Pero más ambicioso es Shakespeare cuando la ruptura de marcos y la precariedad ontológica no quedan restringidas al interior de la obra, y contenidas con la última barrera de seguridad (es decir, el sentido que el público tiene de la diferencia entre su propia sustancialidad y la convencionalidad del teatro). Cuando todo el mundo queda proclamado teatro, según rezaba el lema del teatro del Globo ("Todos actuamos como un actor"), o cuando la evanescencia de la ilusión dramática parece desbordar del escenario como humo escénico, y extenderse entre el público, y desparramarse por el mundo.

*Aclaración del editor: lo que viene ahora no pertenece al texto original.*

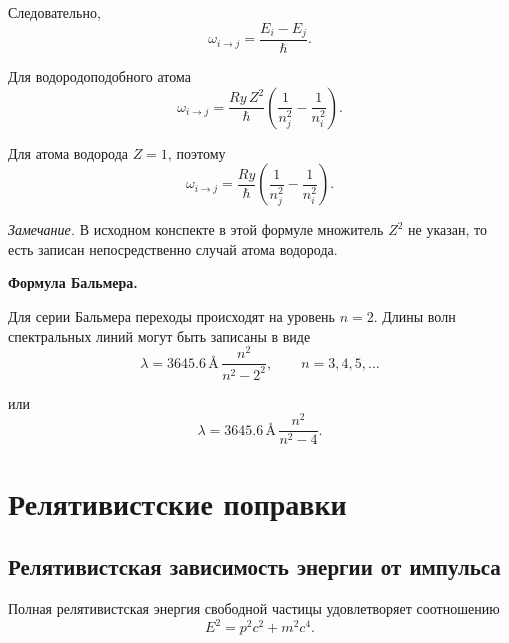 \documentclass[../final.tex]{subfiles}
\begin{document}
Следовательно,
%
\begin{equation*}
    \omega_{i\rightarrow j}
    =
    \frac{E_i-E_j}{\hbar}.
\end{equation*}

Для водородоподобного атома
%
\[
    \omega_{i\rightarrow j}
    =
    \frac{Ry\,Z^2}{\hbar}
    \left(
        \frac{1}{n_j^2}
        -
        \frac{1}{n_i^2}
    \right).
\]

Для атома водорода $Z=1$, поэтому
%
\begin{equation*}
    \omega_{i\rightarrow j}
    =
    \frac{Ry}{\hbar}
    \left(
        \frac{1}{n_j^2}
        -
        \frac{1}{n_i^2}
    \right).
\end{equation*}

\textit{Замечание.}
В исходном конспекте в этой формуле множитель $Z^2$ не указан,
то есть записан непосредственно случай атома водорода.


\medskip
\noindent\textbf{Формула Бальмера.}

Для серии Бальмера переходы происходят на уровень $n=2$.
Длины волн спектральных линий могут быть записаны в виде
%
\begin{equation*}
    \lambda
    =
    3645.6\,\text{\AA}\,
    \frac{n^2}{n^2-2^2},
    \qquad
    n=3,4,5,\ldots
\end{equation*}

или
%
\begin{equation*}
    \lambda
    =
    3645.6\,\text{\AA}\,
    \frac{n^2}{n^2-4}.
\end{equation*}


\section{Релятивистские поправки}


\subsection{Релятивистская зависимость энергии от импульса}

Полная релятивистская энергия свободной частицы удовлетворяет
соотношению
%
\begin{equation*}
    E^2
    =
    p^2c^2+m^2c^4.
\end{equation*}
\end{document}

Habría que recordar aquí que un cañonazo de mentira incendió de verdad el teatro del Globo en 1613, a modo de despedida alegórica de la carrera de Shakespeare en una de sus últimas obras, Enrique VIII, o Todo es Verdad.

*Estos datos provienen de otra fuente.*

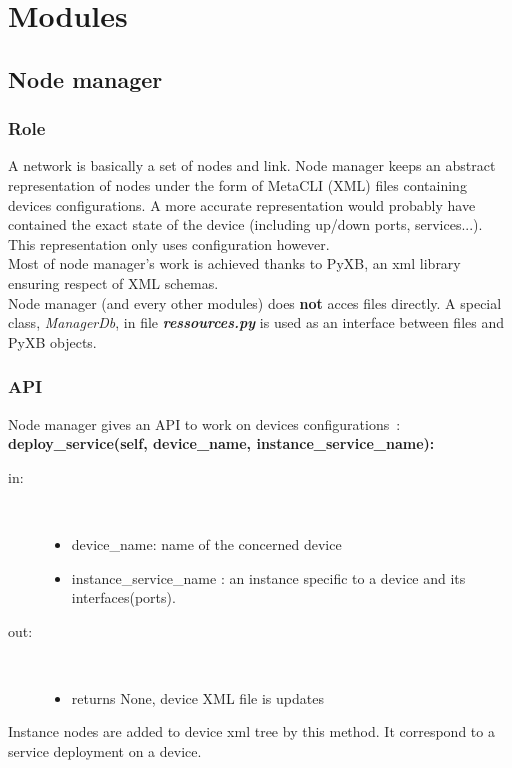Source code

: \section{Modules}
\subsection{Node manager}
\subsubsection{Role}
A network is basically a set of nodes and link. Node manager keeps an abstract
representation of nodes under the form of MetaCLI (XML) files containing devices
configurations. A more accurate representation would probably have contained the
exact state of the device (including up/down ports, services...). This
representation only uses configuration however.\\
Most of node manager's work is achieved thanks to PyXB, an xml library ensuring respect of XML 
schemas.\\
Node manager (and every other modules) does \textbf{not} acces files directly.
A special class, \emph{ManagerDb}, in file \emph{\textbf{ressources.py}} is used as
an interface between files and PyXB objects.\\
\subsubsection{API}
Node manager gives an API to work on devices configurations~:\\[1\baselineskip]

\textbf{deploy\_service(self, device\_name, instance\_service\_name):}
\begin{description}
    \item[in:] \hfill \\
        \begin{itemize}
            \item device\_name: name of the concerned device
            \item instance\_service\_name : an instance specific to a device and its interfaces(ports).
        \end{itemize}
    \item[out:] \hfill \\
        \begin{itemize}
            \item returns None, device XML file is updates
        \end{itemize}
\end{description}
Instance nodes are added to device xml tree by this method. It correspond to a service deployment on a device.\\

Otra despedida metadramática célebre, en otra obra tardía, es la que se da en La Tempestad. Allí la magia de Próspero ha actuado a modo del ilusionismo del dramaturgo, creando ficciones a partir de la nada, visiones y tempestades imaginarias, o incluso (de nuevo) montando una obra dentro de la obra, esta vez una mascarada interpretada por espíritus incorpóreos. La representación de la mascarada es interrumpida bruscamente por Próspero, para sorpresa de su mínimo público, la pareja que forman Ferdinand y Miranda. A quienes así les explica Próspero:

Terminó nuestro espectáculo. Estos actores nuestros,
Como os había avisado de antemano, eran todos espíritus, y
Se han disuelto en aire, en aire tenue,
Y, como la trama insustancial de esta visión,
Las torres que se alzan a las nubes, los palacios magníficos,
Los templos solemnes, el gran orbe mismo,
Sí, y todos los que lo han de heredar, se disolverán
Y, esfumados como este show inmaterial,
No dejarán ni rastro de sí. Del mismo material somos
Del que están hechos los sueños, y nuestra vida pequeña
Empieza como acaba, durmiendo.

—Una fusión reflexiva de los niveles de realidad que hace temblar la sustancia no sólo de Miranda y Ferdinand, sino también de los espectadores reales y la del gran teatro del Globo, y el otro orbe, y nos incluye hasta a nosotros, los que lo hemos heredado ahora que de Shakespeare y sus contemporáneos no queda ni rastro.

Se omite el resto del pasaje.